Human rights reform must be a central aspect of the new Iranian Government’s agenda, an independent United Nations expert stressed today, highlighting a number of concerns that must be addressed to protect and promote the well-being of the country’s people.
“These reforms must produce concrete and demonstrable changes in the country’s human rights situation,” Ahmed Shaheed, the Special Rapporteur on the situation of human rights in Iran, said at a news conference at UN Headquarters.
He added that actions by the new Government should address issues in the legal system as a whole as well as in “problematic long-term official practices” that undermine basic rights of freedom of expression, association, assembly and religion, as well as freedom from arbitrary detention and the right to fair trial and the right to life.
“My biggest concern about human rights in Iran is the high rate of executions in the country coupled with the poor fair trial guarantees that victims get,” Mr. Shaheed told the UN News Centre.
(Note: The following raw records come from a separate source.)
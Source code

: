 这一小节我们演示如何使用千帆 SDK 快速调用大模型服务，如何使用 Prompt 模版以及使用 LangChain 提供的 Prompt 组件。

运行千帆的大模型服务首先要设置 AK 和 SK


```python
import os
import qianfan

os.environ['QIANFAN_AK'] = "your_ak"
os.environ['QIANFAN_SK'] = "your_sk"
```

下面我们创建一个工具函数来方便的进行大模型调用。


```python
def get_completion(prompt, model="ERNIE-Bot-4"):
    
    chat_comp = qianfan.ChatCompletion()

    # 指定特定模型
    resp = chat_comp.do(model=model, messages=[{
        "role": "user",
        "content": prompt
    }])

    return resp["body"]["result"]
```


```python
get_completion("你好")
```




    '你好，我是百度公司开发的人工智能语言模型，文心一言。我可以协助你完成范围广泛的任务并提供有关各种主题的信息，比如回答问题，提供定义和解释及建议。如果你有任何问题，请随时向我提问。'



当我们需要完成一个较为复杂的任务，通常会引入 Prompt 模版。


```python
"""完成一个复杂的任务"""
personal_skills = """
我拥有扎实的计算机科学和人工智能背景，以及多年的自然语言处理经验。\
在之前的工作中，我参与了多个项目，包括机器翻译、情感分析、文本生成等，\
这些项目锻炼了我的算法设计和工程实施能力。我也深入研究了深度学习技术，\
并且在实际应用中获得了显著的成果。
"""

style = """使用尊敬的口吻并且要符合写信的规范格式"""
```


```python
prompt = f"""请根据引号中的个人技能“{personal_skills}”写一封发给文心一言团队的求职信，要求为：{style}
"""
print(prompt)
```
According to a report he presented yesterday to the General Assembly committee dealing with human rights issues, some 724 executions took place in the country between January 2012 and June 2013, including a number of public executions. He noted that aspects of the country’s Islamic penal code allow for the application of the death penalty for crimes that do not meet the most serious standards, such as drug offences.
“Because of the nature and scale of the problem, what I am calling for is a moratorium on the death penalty until many of the issues can be addressed,” he said.
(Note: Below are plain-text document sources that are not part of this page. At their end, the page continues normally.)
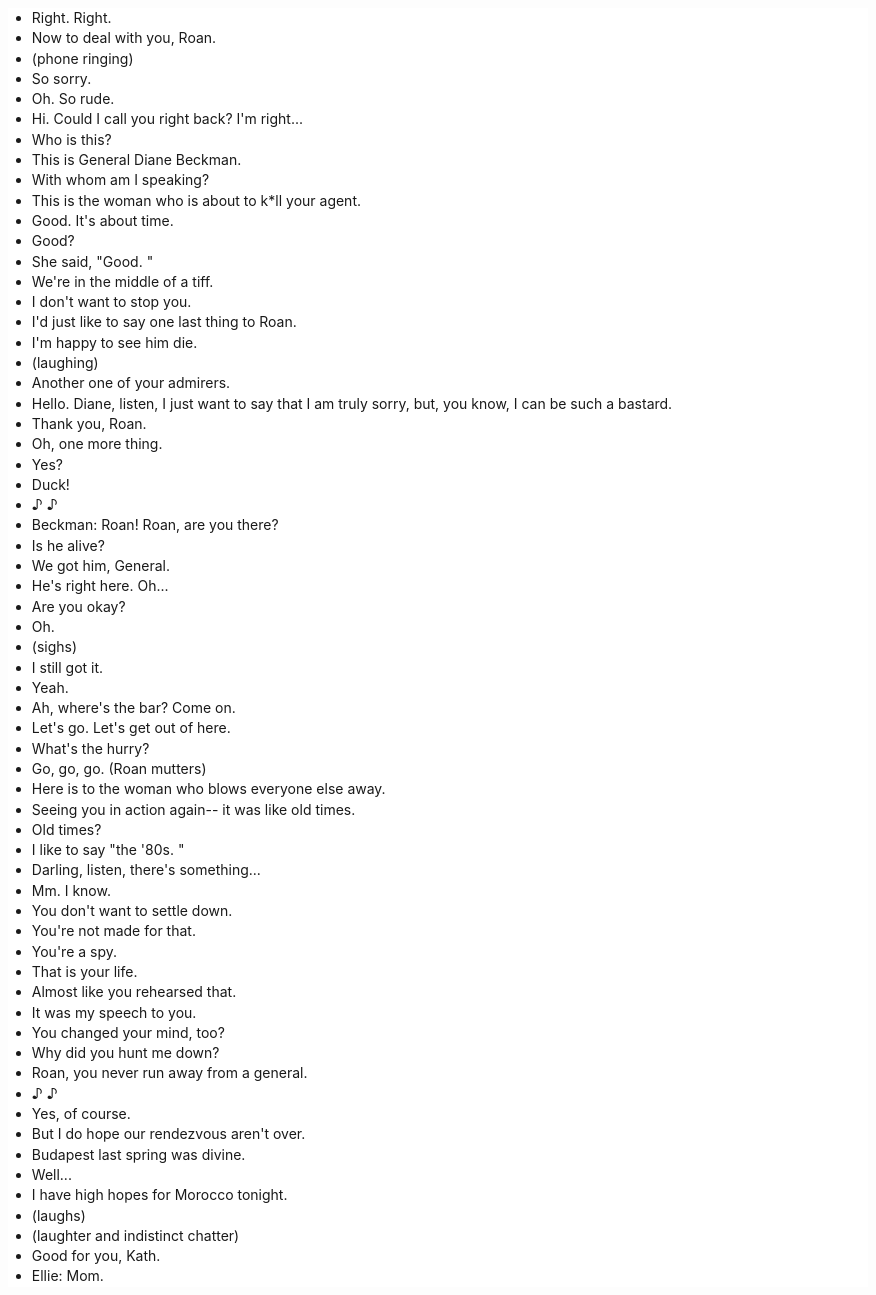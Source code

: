 - Right. Right.
- Now to deal with you, Roan.
- (phone ringing)
- So sorry.
- Oh. So rude.
- Hi. Could I call you right back? I'm right...
- Who is this?
- This is General Diane Beckman.
- With whom am I speaking?
- This is the woman who is about to k\*ll your agent.
- Good. It's about time.
- Good?
- She said, "Good. "
- We're in the middle of a tiff.
- I don't want to stop you.
- I'd just like to say one last thing to Roan.
- I'm happy to see him die.
- (laughing)
- Another one of your admirers.
- Hello. Diane, listen, I just want to say that I am truly sorry, but, you know, I can be such a bastard.
- Thank you, Roan.
- Oh, one more thing.
- Yes?
- Duck!
- ♪ ♪
- Beckman: Roan! Roan, are you there?
- Is he alive?
- We got him, General.
- He's right here. Oh...
- Are you okay?
- Oh.
- (sighs)
- I still got it.
- Yeah.
- Ah, where's the bar? Come on.
- Let's go. Let's get out of here.
- What's the hurry?
- Go, go, go. (Roan mutters)
- Here is to the woman who blows everyone else away.
- Seeing you in action again-- it was like old times.
- Old times?
- I like to say "the '80s. "
- Darling, listen, there's something...
- Mm. I know.
- You don't want to settle down.
- You're not made for that.
- You're a spy.
- That is your life.
- Almost like you rehearsed that.
- It was my speech to you.
- You changed your mind, too?
- Why did you hunt me down?
- Roan, you never run away from a general.
- ♪ ♪
- Yes, of course.
- But I do hope our rendezvous aren't over.
- Budapest last spring was divine.
- Well...
- I have high hopes for Morocco tonight.
- (laughs)
- (laughter and indistinct chatter)
- Good for you, Kath.
- Ellie: Mom.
Mr. Shaheed, a professor and former foreign minister of the Maldives, said that while the trend he has witnessed since becoming Special Rapporteur is a generally worsening human rights situation in Iran, he has observed “a real difference” in approach by the Iranian authorities.
There have also been “positive” signals and statements by President Hassan Rouhani after he took office that have raised expectations for tangible and sustainable reforms in the country. “There are a lot of positive messages coming out but we are still keen to see sufficient change on the ground,” he stated.
“The broad trend has been one of increasing concern, but now there are signals and noises that tell me that there’s some willingness to address these concerns.”
Independent experts or special rapporteurs are appointed by the Human Rights Council to examine and report back on a country situation or a specific human rights theme. The positions are honorary and the experts are not UN staff, nor are they paid for their work.